Requirement: Only the lines from the one containing "length sits on" to the end of the records should be given again, word for word and in full.

Plain-text document sources:
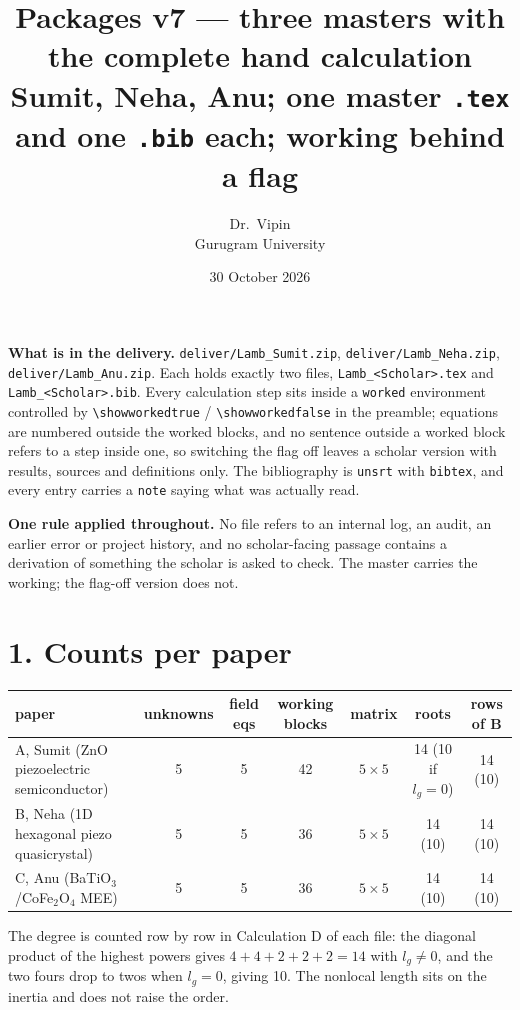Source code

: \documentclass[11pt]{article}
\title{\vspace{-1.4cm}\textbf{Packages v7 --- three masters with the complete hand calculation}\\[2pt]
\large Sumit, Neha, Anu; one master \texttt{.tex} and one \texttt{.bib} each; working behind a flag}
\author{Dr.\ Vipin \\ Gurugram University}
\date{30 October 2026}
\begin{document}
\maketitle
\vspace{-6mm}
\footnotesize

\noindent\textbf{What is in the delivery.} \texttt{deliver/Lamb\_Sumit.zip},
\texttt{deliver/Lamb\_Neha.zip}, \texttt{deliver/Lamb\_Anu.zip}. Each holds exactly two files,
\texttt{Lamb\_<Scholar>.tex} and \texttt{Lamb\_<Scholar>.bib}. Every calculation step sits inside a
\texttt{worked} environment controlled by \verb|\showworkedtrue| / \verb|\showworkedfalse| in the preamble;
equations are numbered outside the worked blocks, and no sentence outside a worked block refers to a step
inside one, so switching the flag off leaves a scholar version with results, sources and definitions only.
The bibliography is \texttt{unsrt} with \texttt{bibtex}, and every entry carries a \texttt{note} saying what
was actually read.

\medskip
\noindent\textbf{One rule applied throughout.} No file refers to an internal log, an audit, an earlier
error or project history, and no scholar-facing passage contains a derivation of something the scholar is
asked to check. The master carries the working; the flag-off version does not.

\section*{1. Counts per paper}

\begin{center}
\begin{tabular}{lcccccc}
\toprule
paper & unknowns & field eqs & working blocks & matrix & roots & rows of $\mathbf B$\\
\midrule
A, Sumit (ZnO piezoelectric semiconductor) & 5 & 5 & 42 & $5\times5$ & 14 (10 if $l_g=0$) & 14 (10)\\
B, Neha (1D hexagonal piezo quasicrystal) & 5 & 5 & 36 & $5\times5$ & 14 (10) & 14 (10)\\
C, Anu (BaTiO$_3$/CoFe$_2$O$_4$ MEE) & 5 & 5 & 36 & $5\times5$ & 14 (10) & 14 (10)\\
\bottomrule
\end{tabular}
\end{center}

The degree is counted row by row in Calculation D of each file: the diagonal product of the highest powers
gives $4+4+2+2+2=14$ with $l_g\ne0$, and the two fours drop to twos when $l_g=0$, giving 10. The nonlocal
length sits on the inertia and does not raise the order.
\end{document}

Exercise result:
length sits on the inertia and does not raise the order.
\end{document}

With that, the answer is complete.